以前から、彼のセクシャリティについて言及している記事を見かけたことはありますが、今回彼の引退のことをトピックにしている複数のサイトで彼のセクシャリティについて書いているものを見ました。
中には、「薬物問題とゲイ疑惑、両方を晴らさなくてはいけない」と書いている心無い記事も。
もうね、私、この記事を読んで心が暗くなりました。まだ日本ではこんなこと言ってるのか…。
件の彼が同性愛者かどうかってことは存じ上げませんけれど、異性愛者だとしても同性愛者だとしても何が問題あるのでしょう?
ゲイだって、レズビアンだって、トランスジェンダー、ストレートだって、何でもいいじゃん!同性愛とか、話し方、振る舞いが女性らしいことは、何も恥ずべきことではないです。
恥ずべきは、セクシャリティがさも問題かのように報道する人、それからそれをおもしろがる人、非難するような口ぶりで話す人。
きっと彼はこういう報道に今まですごく傷ついてきたのでしょう。

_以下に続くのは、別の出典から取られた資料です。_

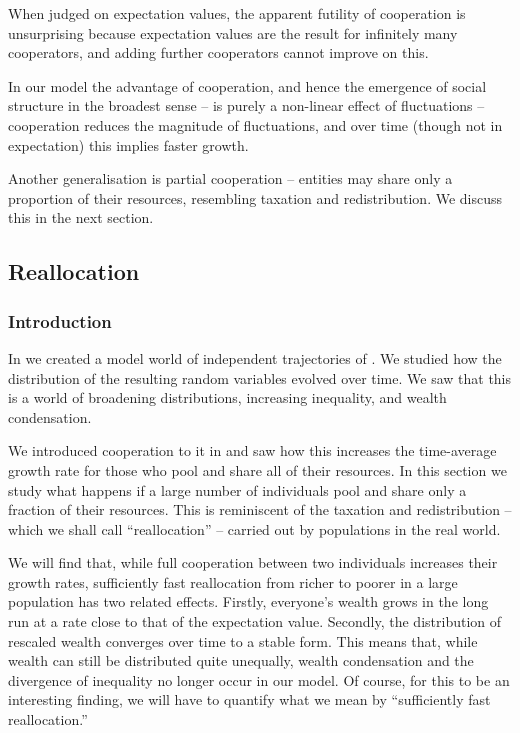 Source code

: When judged on expectation values, the apparent futility of cooperation is unsurprising
because expectation values are the result for infinitely 
many cooperators, and adding further cooperators cannot improve on this.

In our model the advantage of cooperation, and hence the emergence
of social structure in the broadest sense -- is purely a non-linear 
effect of fluctuations -- cooperation reduces the magnitude of 
fluctuations, and over time (though not in expectation) this implies faster growth. 


Another generalisation is partial cooperation -- entities may share only
a proportion of their resources, resembling taxation and redistribution. We discuss this in the next section.


\subsection{Reallocation}


\subsubsection{Introduction}

In  we created a model world of independent trajectories of \GBM. We studied how the distribution of the resulting random variables evolved over time. We saw that this is a world of broadening distributions, increasing inequality, and wealth condensation.

We introduced cooperation to it in  and saw how this increases the time-average growth rate for those who pool and share all of their resources. In this section we study what happens if a large number of individuals pool and share only a fraction of their resources. This is reminiscent of the taxation and redistribution -- which we shall call ``reallocation'' -- carried out by populations in the real world.

We will find that, while full cooperation between two individuals increases their growth rates, sufficiently fast reallocation from richer to poorer in a large population has two related effects. Firstly, everyone's wealth grows in the long run at a rate close to that of the expectation value. Secondly, the distribution of rescaled wealth converges over time to a stable form. This means that, while wealth can still be distributed quite unequally, wealth condensation and the divergence of inequality no longer occur in our model. Of course, for this to be an interesting finding, we will have to quantify what we mean by ``sufficiently fast reallocation.''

自分を隠しながら、偽りながら生きるってどれほどつらいことだろうと思うと、涙が出そうです。程度の違いはあれ、一度でも自分を偽って、苦しい思いをした人なら、わかるはず。
一人の人間が傷つけられた、ということと、もう一つ。
この事件は、今自分のセクシャリティで悩んでいる人たち、特に10代の子たちに深い傷を与えたのではないだろうかと危惧しています。彼らの心のドアを開いてあげる役割をするべき大人たちが、ドアを閉め、幾重にも鍵をかけようとしたことに激しい怒りを感じます。
何事にも寛容な寛容な都市・ベルリン
ところ変わって、私の住むベルリン。
昨日、近所を歩いてたら、モデルのようにすらっとしたアジア人男性とドイツ人らしき男性が腕を組んで歩いているところを見かけました。2人はニコニコ笑いながら雑談していて、私は普通に「いいなぁ、幸せそう!」と思って2人を通り過ぎました。
特に私の住むエリアはSchöneberg(シューネベルグ)で、ベルリンのゲイタウンと呼ばれるNollendorfplaz(ノーレンドルフプラッツ)が近くだということもありますが、ベルリンにはこんなカップル、たーーーーーーくさんいますよ!

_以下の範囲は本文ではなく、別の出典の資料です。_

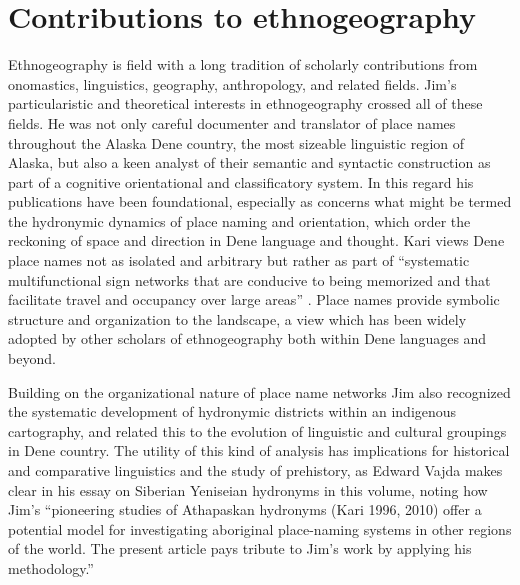 \section{Contributions to ethnogeography}
Ethnogeography is field with a long tradition of scholarly contributions from onomastics, linguistics, geography, anthropology, and related fields. Jim’s particularistic and theoretical interests in ethnogeography crossed all of these fields. He was not only careful documenter and translator of place names throughout the Alaska Dene country, the most sizeable linguistic region of Alaska, but also a keen analyst of their semantic and syntactic construction as part of a cognitive orientational and classificatory system. In this regard his publications have been foundational, especially as concerns what might be termed the hydronymic dynamics of place naming and orientation, which order the reckoning of space and direction in Dene language and thought. Kari views Dene place names not as isolated and arbitrary but rather as part of ``systematic multifunctional sign networks that are conducive to being memorized and that facilitate travel and occupancy over large areas'' \citeyearpar[444]{kari1996a}. Place names provide symbolic structure and organization to the landscape, a view which has been widely adopted by other scholars of ethnogeography both within Dene languages and beyond.

Building on the organizational nature of place name networks Jim also recognized the systematic development of hydronymic districts within an indigenous cartography, and related this to the evolution of linguistic and cultural groupings in Dene country. The utility of this kind of analysis has implications for historical and comparative linguistics and the study of prehistory, as Edward Vajda makes clear in his essay on Siberian Yeniseian hydronyms in this volume, noting how Jim’s “pioneering studies of Athapaskan hydronyms (Kari 1996, 2010) offer a potential model for investigating aboriginal place-naming systems in other regions of the world. The present article pays tribute to Jim’s work by applying his methodology.”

以前、私が働いていた会社にもたくさんのLGBTの人たちがいました。私の席の隣はレズビアン、その隣はゲイ、そして私の後ろの席もゲイ。
ベルリンでもまだまだ自分がセクシャルマイノリティだと公言できない人、葛藤している人はまだまだたくさんいるとは思いますが、日本、もしくはその他のヨーロッパの都市に比べてもはるかに寛容な都市だと言えます。
日本の状況に絶望したら、ベルリンにおいで!
暗くてよくわからなかったけど、前述のアジア人男性は日本、韓国、中国などの極東アジア人のように見えたので、もしかしたら自分の国では自分自身のままでいれなかったかもしれません。
しかし、ベルリンではセクシャリティに関しては偽ることなく、自分らしく生きれていれているのではないでしょうか(あくまでセクシャリティに関してであって、ベルリンだからってすべてを人が自分らしく生きているわけではないですが)

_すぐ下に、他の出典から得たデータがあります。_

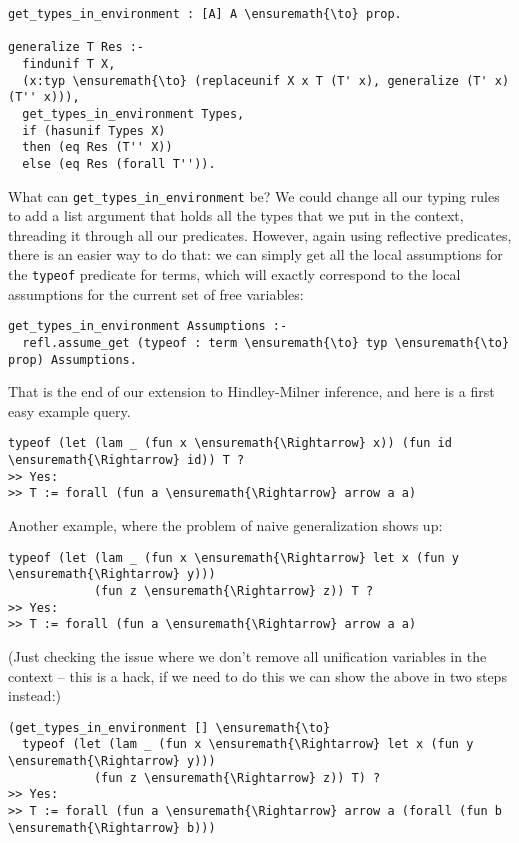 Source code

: \begin{verbatim}
get_types_in_environment : [A] A \ensuremath{\to} prop.

generalize T Res :-
  findunif T X,
  (x:typ \ensuremath{\to} (replaceunif X x T (T' x), generalize (T' x) (T'' x))),
  get_types_in_environment Types,
  if (hasunif Types X)
  then (eq Res (T'' X))
  else (eq Res (forall T'')).
\end{verbatim}

What can \texttt{get\_types\_in\_environment} be? We could change all
our typing rules to add a list argument that holds all the types that we
put in the context, threading it through all our predicates. However,
again using reflective predicates, there is an easier way to do that: we
can simply get all the local assumptions for the \texttt{typeof}
predicate for terms, which will exactly correspond to the local
assumptions for the current set of free variables:

\begin{verbatim}
get_types_in_environment Assumptions :-
  refl.assume_get (typeof : term \ensuremath{\to} typ \ensuremath{\to} prop) Assumptions.
\end{verbatim}

That is the end of our extension to Hindley-Milner inference, and here
is a first easy example query.

\begin{verbatim}
typeof (let (lam _ (fun x \ensuremath{\Rightarrow} x)) (fun id \ensuremath{\Rightarrow} id)) T ?
>> Yes:
>> T := forall (fun a \ensuremath{\Rightarrow} arrow a a)
\end{verbatim}

Another example, where the problem of naive generalization shows up:

\begin{verbatim}
typeof (let (lam _ (fun x \ensuremath{\Rightarrow} let x (fun y \ensuremath{\Rightarrow} y)))
            (fun z \ensuremath{\Rightarrow} z)) T ?
>> Yes:
>> T := forall (fun a \ensuremath{\Rightarrow} arrow a a)
\end{verbatim}

(Just checking the issue where we don't remove all unification variables
in the context -- this is a hack, if we need to do this we can show the
above in two steps instead:)

\begin{verbatim}
(get_types_in_environment [] \ensuremath{\to}
  typeof (let (lam _ (fun x \ensuremath{\Rightarrow} let x (fun y \ensuremath{\Rightarrow} y)))
            (fun z \ensuremath{\Rightarrow} z)) T) ?
>> Yes:
>> T := forall (fun a \ensuremath{\Rightarrow} arrow a (forall (fun b \ensuremath{\Rightarrow} b)))
\end{verbatim}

以前、オーストラリア出身のゲイの男の子が、「シドニーではまだまだゲイを公言して生きることは難しい。ベルリンはゲイフレンドリーの寛容な街だ。それがベルリンに来た理由の一つでもある」と言っていたことがあります。
日本に比べるとはるかにゲイフレンドリーなオーストラリアでも、田舎に行けば差別はあるし、そこで自分らしく生きることは困難だ、と。
自分らしく生きるために選んだ場所、それがベルリン。そう、ベルリンはそんな街なのです。
個人的には「ありのままの自分で生きる」という概念は、成長を妨げる気がしてあまり好きではないのですが、自分を偽って生きなくてはいけないということほど悲しいことはありません。
日本がセクシャルマイノリティに対してもっともっとオープンに、寛容になってくれることを期待しますが、もしその状況に絶望したら。
苦しくて、息ができないと思ったら。
ベルリンがあなたを待っていますよ。